The copy you return should hold only the lines from the top of the data below through the line with "许茂早已远去，但是这位准备投", each duplicated exactly and with no pictures.

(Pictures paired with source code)

··········

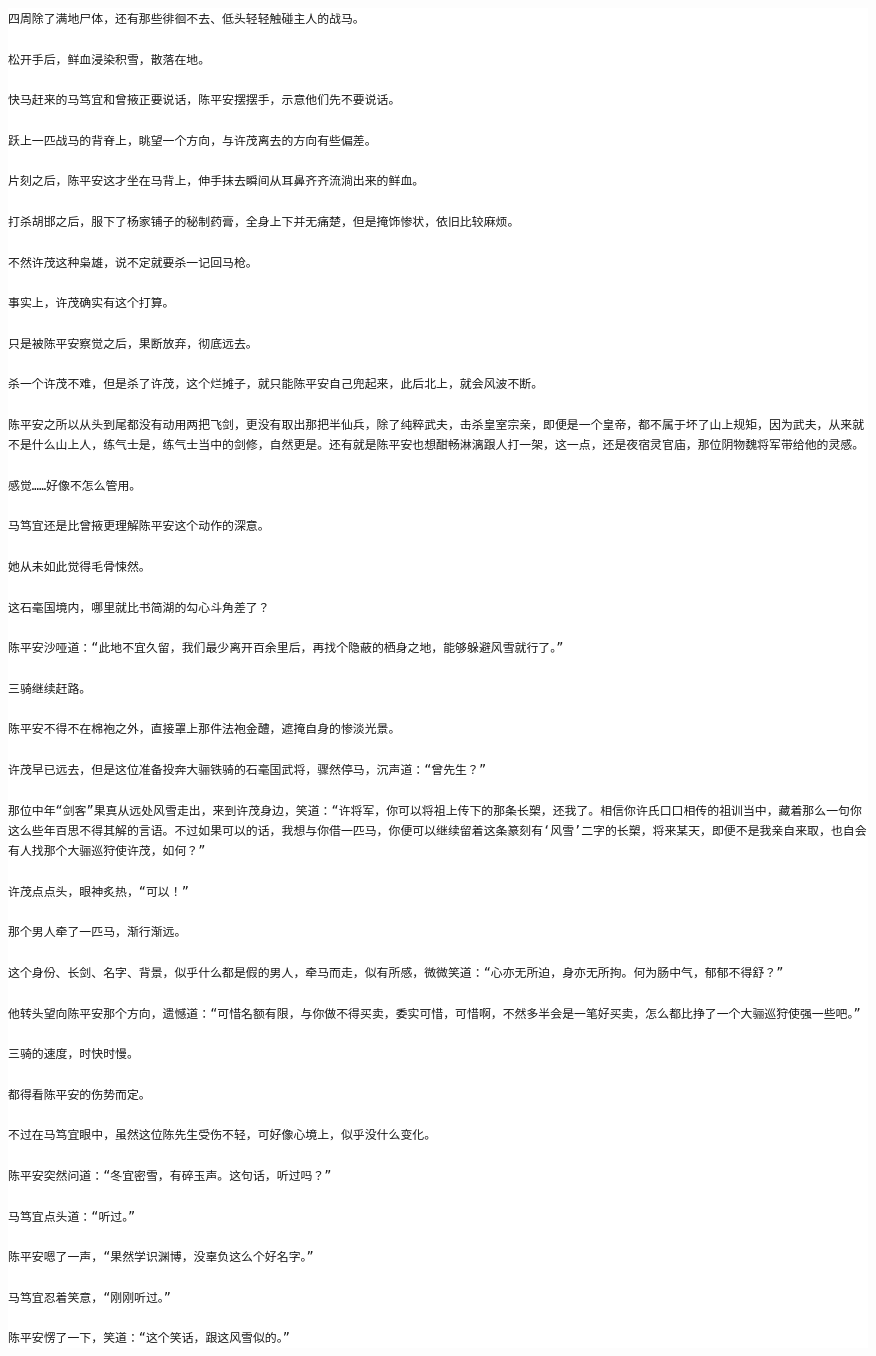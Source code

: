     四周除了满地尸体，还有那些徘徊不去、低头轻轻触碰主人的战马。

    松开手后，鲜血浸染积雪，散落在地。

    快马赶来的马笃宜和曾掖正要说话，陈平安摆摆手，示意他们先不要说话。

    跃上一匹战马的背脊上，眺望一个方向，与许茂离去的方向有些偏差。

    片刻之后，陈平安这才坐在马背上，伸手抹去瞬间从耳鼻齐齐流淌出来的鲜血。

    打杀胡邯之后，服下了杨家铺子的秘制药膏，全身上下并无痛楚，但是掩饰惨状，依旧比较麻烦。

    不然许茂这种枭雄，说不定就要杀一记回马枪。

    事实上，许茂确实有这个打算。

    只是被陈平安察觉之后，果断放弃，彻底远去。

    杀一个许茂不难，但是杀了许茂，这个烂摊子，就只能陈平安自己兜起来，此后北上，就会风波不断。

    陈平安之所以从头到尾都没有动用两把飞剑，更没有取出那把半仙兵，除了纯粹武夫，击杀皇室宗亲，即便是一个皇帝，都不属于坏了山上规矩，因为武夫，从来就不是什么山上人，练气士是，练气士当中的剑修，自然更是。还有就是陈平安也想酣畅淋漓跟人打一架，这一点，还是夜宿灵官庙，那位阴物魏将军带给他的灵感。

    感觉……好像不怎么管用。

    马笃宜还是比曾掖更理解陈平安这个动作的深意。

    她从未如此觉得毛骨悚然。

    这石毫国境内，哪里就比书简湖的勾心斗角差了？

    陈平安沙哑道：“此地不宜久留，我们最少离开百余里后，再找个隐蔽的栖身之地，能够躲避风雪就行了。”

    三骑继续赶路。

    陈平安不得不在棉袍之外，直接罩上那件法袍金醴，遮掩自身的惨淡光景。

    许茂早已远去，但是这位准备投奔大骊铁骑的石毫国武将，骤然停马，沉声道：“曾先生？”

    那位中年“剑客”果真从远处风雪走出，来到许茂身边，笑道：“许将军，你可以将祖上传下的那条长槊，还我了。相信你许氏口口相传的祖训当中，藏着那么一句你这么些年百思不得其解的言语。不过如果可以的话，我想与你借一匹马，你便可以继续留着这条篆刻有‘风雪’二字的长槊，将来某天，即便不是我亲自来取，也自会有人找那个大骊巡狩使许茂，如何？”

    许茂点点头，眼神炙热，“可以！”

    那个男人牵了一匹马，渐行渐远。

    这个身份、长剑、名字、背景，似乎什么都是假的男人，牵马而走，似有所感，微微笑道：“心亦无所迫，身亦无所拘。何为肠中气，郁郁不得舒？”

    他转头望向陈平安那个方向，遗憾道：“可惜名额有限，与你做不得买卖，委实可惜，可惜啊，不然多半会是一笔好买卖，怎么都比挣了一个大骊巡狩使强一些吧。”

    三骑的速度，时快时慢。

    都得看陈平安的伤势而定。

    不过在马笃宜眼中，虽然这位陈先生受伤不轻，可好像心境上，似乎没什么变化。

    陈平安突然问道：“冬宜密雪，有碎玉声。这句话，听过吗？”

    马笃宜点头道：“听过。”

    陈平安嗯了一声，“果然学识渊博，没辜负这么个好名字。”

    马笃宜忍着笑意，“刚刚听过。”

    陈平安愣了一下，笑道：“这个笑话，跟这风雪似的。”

··········

— SOLUTION TO THIS TASK —
Source code

:     四周除了满地尸体，还有那些徘徊不去、低头轻轻触碰主人的战马。

    松开手后，鲜血浸染积雪，散落在地。

    快马赶来的马笃宜和曾掖正要说话，陈平安摆摆手，示意他们先不要说话。

    跃上一匹战马的背脊上，眺望一个方向，与许茂离去的方向有些偏差。

    片刻之后，陈平安这才坐在马背上，伸手抹去瞬间从耳鼻齐齐流淌出来的鲜血。

    打杀胡邯之后，服下了杨家铺子的秘制药膏，全身上下并无痛楚，但是掩饰惨状，依旧比较麻烦。

    不然许茂这种枭雄，说不定就要杀一记回马枪。

    事实上，许茂确实有这个打算。

    只是被陈平安察觉之后，果断放弃，彻底远去。

    杀一个许茂不难，但是杀了许茂，这个烂摊子，就只能陈平安自己兜起来，此后北上，就会风波不断。

    陈平安之所以从头到尾都没有动用两把飞剑，更没有取出那把半仙兵，除了纯粹武夫，击杀皇室宗亲，即便是一个皇帝，都不属于坏了山上规矩，因为武夫，从来就不是什么山上人，练气士是，练气士当中的剑修，自然更是。还有就是陈平安也想酣畅淋漓跟人打一架，这一点，还是夜宿灵官庙，那位阴物魏将军带给他的灵感。

    感觉……好像不怎么管用。

    马笃宜还是比曾掖更理解陈平安这个动作的深意。

    她从未如此觉得毛骨悚然。

    这石毫国境内，哪里就比书简湖的勾心斗角差了？

    陈平安沙哑道：“此地不宜久留，我们最少离开百余里后，再找个隐蔽的栖身之地，能够躲避风雪就行了。”

    三骑继续赶路。

    陈平安不得不在棉袍之外，直接罩上那件法袍金醴，遮掩自身的惨淡光景。

    许茂早已远去，但是这位准备投奔大骊铁骑的石毫国武将，骤然停马，沉声道：“曾先生？”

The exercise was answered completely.